• [Task data]:
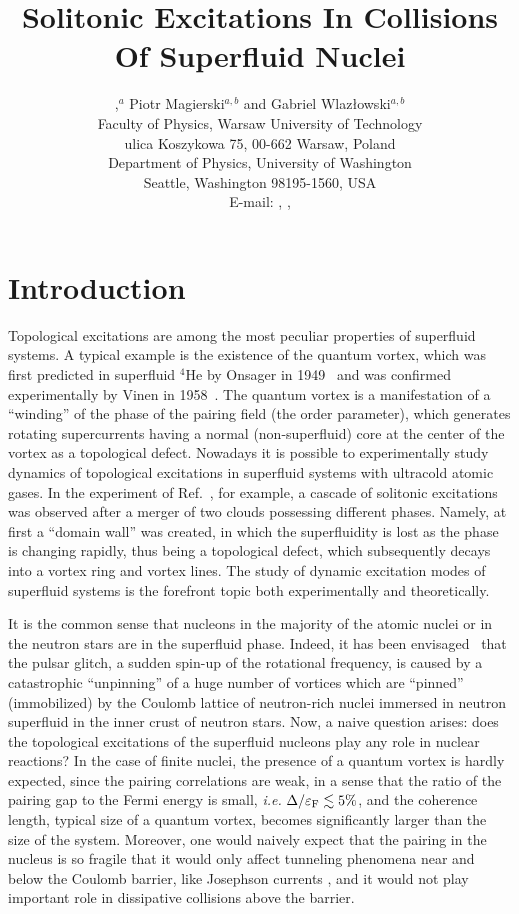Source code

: \documentclass{PoS}
\title{Solitonic Excitations In Collisions Of Superfluid Nuclei}
\author{
\speaker{Kazuyuki Sekizawa},$^a$ Piotr Magierski$^{a,b}$ and Gabriel Wlaz{\l}owski$^{a,b}$\\
\llap{$^a$}Faculty of Physics, Warsaw University of Technology\\
ulica Koszykowa 75, 00-662 Warsaw, Poland\\
\llap{$^b$}Department of Physics, University of Washington\\
Seattle, Washington 98195-1560, USA\\
E-mail: \email{sekizawa@if.pw.edu.pl}, \email{magiersk@if.pw.edu.pl}, \email{gabrielw@if.pw.edu.pl}
}
\begin{document}

\section{Introduction}

Topological excitations are among the most peculiar properties of superfluid
systems. A typical example is the existence of the quantum vortex, which was
first predicted in superfluid $^4$He by Onsager in 1949~\cite{Onsager(1949)}
and was confirmed experimentally by Vinen in 1958~\cite{Vinen(1958)}.
The quantum vortex is a manifestation of a ``winding'' of the phase of the
pairing field (the order parameter), which generates rotating supercurrents
having a normal (non-superfluid) core at the center of the vortex as a topological
defect. Nowadays it is possible to experimentally study dynamics of topological
excitations in superfluid systems with ultracold atomic gases. In the experiment
of Ref.~\cite{Ku(2016)}, for example, a cascade of solitonic excitations was
observed after a merger of two clouds possessing different phases. Namely, at first a
``domain wall'' was created, in which the superfluidity is lost as the phase
is changing rapidly, thus being a topological defect, which subsequently decays into a vortex
ring and vortex lines. The study of dynamic excitation modes of superfluid systems
is the forefront topic both experimentally and theoretically.

It is the common sense that nucleons in the majority of the atomic nuclei or
in the neutron stars are in the superfluid phase. Indeed, it has been envisaged~\cite{Anderson-Itoh(1975)}
that the pulsar glitch, a sudden spin-up of the rotational frequency, is caused
by a catastrophic ``unpinning'' of a huge number of vortices which are ``pinned''
(immobilized) by the Coulomb lattice of neutron-rich nuclei immersed in neutron
superfluid in the inner crust of neutron stars. Now, a naive question arises: does
the topological excitations of the superfluid nucleons play any role in nuclear reactions?
In the case of finite nuclei, the presence of a quantum vortex is hardly expected, since
the pairing correlations are weak, in a sense that the ratio of the pairing gap to the
Fermi energy is small, \textit{i.e.} $\Delta/\varepsilon_{\rm F} \lesssim 5\%$,
and the coherence length, typical size of a quantum vortex, becomes significantly larger
than the size of the system. Moreover, one would naively expect that the pairing in
the nucleus is so fragile that it would only affect tunneling phenomena near and below
the Coulomb barrier, like Josephson currents \cite{Dietrich(1970)}, and it would not
play important role in dissipative collisions above the barrier.
\end{document}
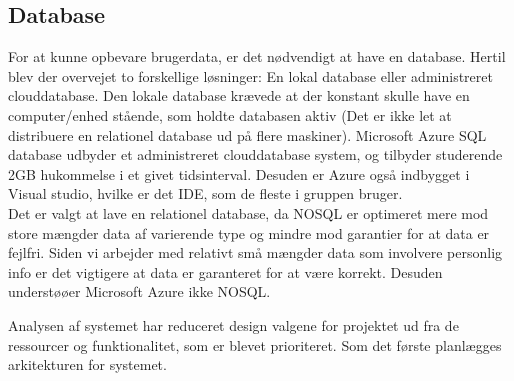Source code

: \documentclass[Rapport/Rapport_main.tex]{subfiles}
\begin{document}
\subsection{Database}
For at kunne opbevare brugerdata, er det nødvendigt at have en database. Hertil blev der overvejet to forskellige løsninger: En lokal database eller administreret clouddatabase. Den lokale database krævede at der konstant skulle have en computer/enhed stående, som holdte databasen aktiv (Det er ikke let at distribuere en relationel database ud på flere maskiner). Microsoft Azure SQL database udbyder et administreret clouddatabase system, og tilbyder studerende 2GB hukommelse i et givet tidsinterval. Desuden er Azure også indbygget i Visual studio, hvilke er det IDE, som de fleste i gruppen bruger. \\
Det er valgt at lave en relationel database, da NOSQL er optimeret mere mod store mængder data af varierende type og mindre mod garantier for at data er fejlfri. Siden vi arbejder med relativt små mængder data som involvere personlig info er det vigtigere at data er garanteret for at være korrekt. Desuden understøøer Microsoft Azure ikke NOSQL.

Analysen af systemet har reduceret design valgene for projektet ud fra de ressourcer og funktionalitet, som er blevet prioriteret. Som det første planlægges arkitekturen for systemet. 
\end{document}
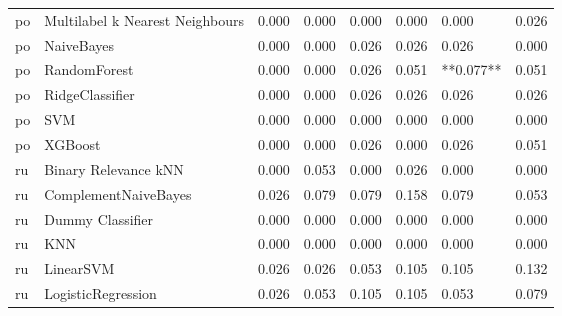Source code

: \begin{tabular}{llllllll}
      po & Multilabel k Nearest Neighbours &     0.000 &                     0.000 &                 0.000 &                  0.000 &                                   0.000 &     0.026 \\
      po &                      NaiveBayes &     0.000 &                     0.000 &                 0.026 &                  0.026 &                                   0.026 &     0.000 \\
      po &                    RandomForest &     0.000 &                     0.000 &                 0.026 &                  0.051 &                               **0.077** &     0.051 \\
      po &                 RidgeClassifier &     0.000 &                     0.000 &                 0.026 &                  0.026 &                                   0.026 &     0.026 \\
      po &                             SVM &     0.000 &                     0.000 &                 0.000 &                  0.000 &                                   0.000 &     0.000 \\
      po &                         XGBoost &     0.000 &                     0.000 &                 0.026 &                  0.000 &                                   0.026 &     0.051 \\
      ru &            Binary Relevance kNN &     0.000 &                     0.053 &                 0.000 &                  0.026 &                                   0.000 &     0.000 \\
      ru &            ComplementNaiveBayes &     0.026 &                     0.079 &                 0.079 &                  0.158 &                                   0.079 &     0.053 \\
      ru &                Dummy Classifier &     0.000 &                     0.000 &                 0.000 &                  0.000 &                                   0.000 &     0.000 \\
      ru &                             KNN &     0.000 &                     0.000 &                 0.000 &                  0.000 &                                   0.000 &     0.000 \\
      ru &                       LinearSVM &     0.026 &                     0.026 &                 0.053 &                  0.105 &                                   0.105 &     0.132 \\
      ru &              LogisticRegression &     0.026 &                     0.053 &                 0.105 &                  0.105 &                                   0.053 &     0.079 \\

\end{tabular}
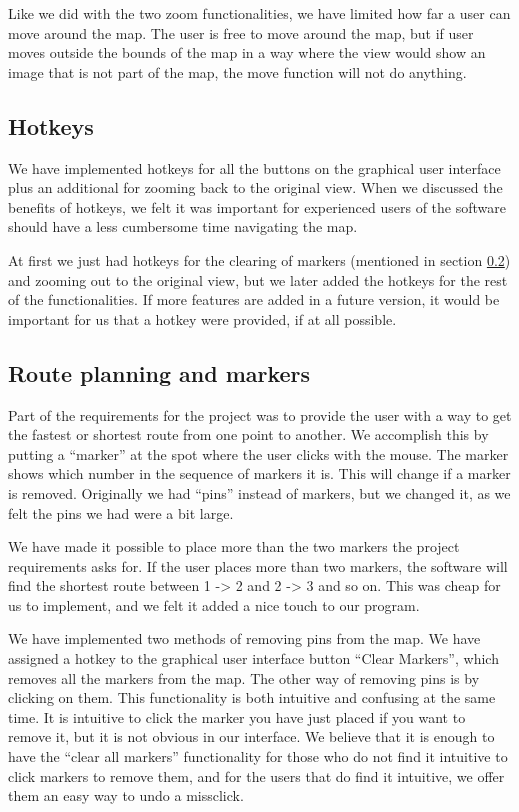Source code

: Like we did with the two zoom functionalities, we have limited how far a user
can move around the map. The user is free to move around the map, but if user
moves outside the bounds of the map in a way where the view would show an image
that is not part of the map, the move function will not do anything.

\subsection{Hotkeys}
\label{UIA-IF-H}
We have implemented hotkeys for all the buttons on the graphical user interface
plus an additional for zooming back to the original view. When we discussed the
benefits of hotkeys, we felt it was important for experienced users of the
software should have a less cumbersome time navigating the map. 

At first we just had hotkeys for the clearing of markers (mentioned in section
\ref{UIA-IF-M}) and zooming out to the original view, but we later added the
hotkeys for the rest of the functionalities. If more features are added in a
future version, it would be important for us that a hotkey were provided, if at
all possible.

\subsection{Route planning and markers}
\label{UIA-IF-M}
Part of the requirements for the project was to provide the user with a way to
get the fastest or shortest route from one point to another. We accomplish this
by putting a ``marker'' at the spot where the user clicks with the mouse. The
marker shows which number in the sequence of markers it is. This will change 
if a marker is removed. Originally we had ``pins'' instead of markers, but we 
changed it, as we felt the pins we had were a bit large.

We have made it possible to place more than the two markers the project
requirements asks for. If the user places more than two markers, the software
will find the shortest route between 1 -> 2 and 2 -> 3 and so on. This was cheap for
us to implement, and we felt it added a nice touch to our program. 

We have implemented two methods of removing pins from the map. We have assigned
a hotkey to the graphical user interface button ``Clear Markers'', which removes 
all the markers from the map. The other way of removing pins is by clicking on
them. This functionality is both intuitive and confusing at the same time. It is
intuitive to click the marker you have just placed if you want to remove it, but
it is not obvious in our interface. We believe that it is enough to have the
``clear all markers'' functionality for those who do not find it intuitive to
click markers to remove them, and for the users that do find it intuitive, we
offer them an easy way to undo a missclick.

• [Task prompt]: The entries above hold the needed span. Transcribe exactly the lines from the one with "the pairing correlations" to the one with "than the size", both included.

• [Answer area]:
the pairing correlations are weak, in a sense that the ratio of the pairing gap to the
Fermi energy is small, \textit{i.e.} $\Delta/\varepsilon_{\rm F} \lesssim 5\%$,
and the coherence length, typical size of a quantum vortex, becomes significantly larger
than the size of the system. Moreover, one would naively expect that the pairing in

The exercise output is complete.